Rolando tomó con su mano derecha el mentón de Luis, lo miró por algunos segundos, se acercó a su rostro y besó sus labios con pasión, con lujuria, con amor y desespero. Luis le correspondió tardía y tibiamente. Besó su cuello, mordió sus orejas y acarició su pecho y el bulto que había en su entrepierna.
- Esta vez quiero que tú me penetres primero –dijo Rolando con voz lasciva.
- Como quiera.
- Vamos a mi pieza para estar cómodos.
Luis fue el primero en entrar a la habitación.

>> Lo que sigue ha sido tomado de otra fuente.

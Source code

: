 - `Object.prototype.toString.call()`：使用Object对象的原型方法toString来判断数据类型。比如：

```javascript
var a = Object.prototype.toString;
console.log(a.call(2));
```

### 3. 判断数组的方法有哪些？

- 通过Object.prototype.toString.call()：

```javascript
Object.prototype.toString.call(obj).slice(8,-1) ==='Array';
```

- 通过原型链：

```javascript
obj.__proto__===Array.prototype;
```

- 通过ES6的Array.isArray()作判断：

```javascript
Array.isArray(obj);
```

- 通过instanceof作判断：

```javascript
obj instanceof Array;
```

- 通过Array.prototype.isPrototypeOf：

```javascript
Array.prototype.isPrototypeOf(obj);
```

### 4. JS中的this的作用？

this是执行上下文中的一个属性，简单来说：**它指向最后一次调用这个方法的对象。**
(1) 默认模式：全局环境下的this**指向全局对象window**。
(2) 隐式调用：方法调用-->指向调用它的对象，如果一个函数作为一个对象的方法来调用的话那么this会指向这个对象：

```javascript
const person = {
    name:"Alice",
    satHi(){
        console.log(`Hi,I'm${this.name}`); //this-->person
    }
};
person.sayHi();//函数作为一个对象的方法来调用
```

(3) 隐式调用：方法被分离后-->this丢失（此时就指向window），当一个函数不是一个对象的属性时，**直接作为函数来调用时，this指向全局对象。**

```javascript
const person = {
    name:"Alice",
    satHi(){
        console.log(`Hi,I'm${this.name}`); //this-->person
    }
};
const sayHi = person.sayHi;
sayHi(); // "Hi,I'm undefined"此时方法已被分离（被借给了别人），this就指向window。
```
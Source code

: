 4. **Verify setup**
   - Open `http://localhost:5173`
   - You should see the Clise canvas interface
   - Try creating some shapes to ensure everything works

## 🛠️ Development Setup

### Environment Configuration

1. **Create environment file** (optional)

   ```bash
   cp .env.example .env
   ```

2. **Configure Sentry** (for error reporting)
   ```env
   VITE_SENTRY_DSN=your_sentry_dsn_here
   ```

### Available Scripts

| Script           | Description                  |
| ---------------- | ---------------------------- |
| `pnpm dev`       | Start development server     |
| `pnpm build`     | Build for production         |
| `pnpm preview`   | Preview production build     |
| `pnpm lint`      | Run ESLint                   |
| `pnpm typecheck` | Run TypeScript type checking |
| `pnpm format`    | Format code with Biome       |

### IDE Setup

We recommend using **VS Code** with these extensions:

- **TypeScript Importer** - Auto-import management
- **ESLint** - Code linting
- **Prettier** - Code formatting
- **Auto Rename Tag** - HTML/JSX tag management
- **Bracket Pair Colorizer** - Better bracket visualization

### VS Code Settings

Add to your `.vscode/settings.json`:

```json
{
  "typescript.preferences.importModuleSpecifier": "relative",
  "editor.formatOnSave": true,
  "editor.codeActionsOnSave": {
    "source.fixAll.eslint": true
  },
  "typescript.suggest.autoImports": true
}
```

Rolando lo abrazó por la espalda y nuevamente comenzó a acariciarle. El muchacho se giró, miró intensamente a aquel hombre y se sacó su carcomido chaleco. Rolando le desabotonó la camisa y lo observó detenidamente. El cuerpo de aquel joven era su perdición, y él lo sabía. Luis lo miró con el fuego verde de sus ojos, dejando de lado todo su pudor y asió la nuca de Rolando y lo besó con fuerza. Ambos quedaron desnudos y comenzaron la coreografía de un amor imposible.
Fueron casi dos horas de pasión y sexo. Dos hombres compartiendo el banquete íntimo de los placeres carnales. Tal como lo habían hecho todos los jueves desde hace cuatro años.
El viaje de retorno a la ciudad fue más silencioso que el de salida. No hubo conversación ni lluvia. Sólo las luces de la ciudad como fondo de una acuarela de perversión.
Al cabo de unos veinte minutos llegaron a la humilde casucha donde vivía Luis.
- Sabes que no le puedes hablar de esto a nadie –dijo Rolando.
- No se preocupe. Esto queda entre los dos.
- Está bien. Recuerda estudiar y esforzarte en tus deberes. No quiero que nadie sospeche nada ¿Entendido?
- No se preocupe.
- Cuídate ¿Nos vemos el domingo?
- Sí. El domingo nos vemos.
- Invita a tu mamá.
- Ok.
Justo cuando Luis se aprestaba a bajarse de la furgoneta sale su madre de la casa. Mira al hombre de la camioneta y se pone muy feliz de verlo y le saluda con la mano con mucho entusiasmo. Lo mismo hace Rolando y se va.
- Me tenías preocupada, hijo. Hace mucho frío.
- No te preocupes, mamá. Tu sabes qué hago cada jueves.
- Lo sé hijo. No sabes cuán orgullosa me siento de tí. No eres como los otros niños. La juventud ya no está interesada en las cosas del Señor. Estoy tan agradecida de Dios por habernos enviado al padre Rolando. Es nuestro ángel, un ángel enviado por Dios.
Luis caminó sin decir nada ¿Qué podía decirle a su madre?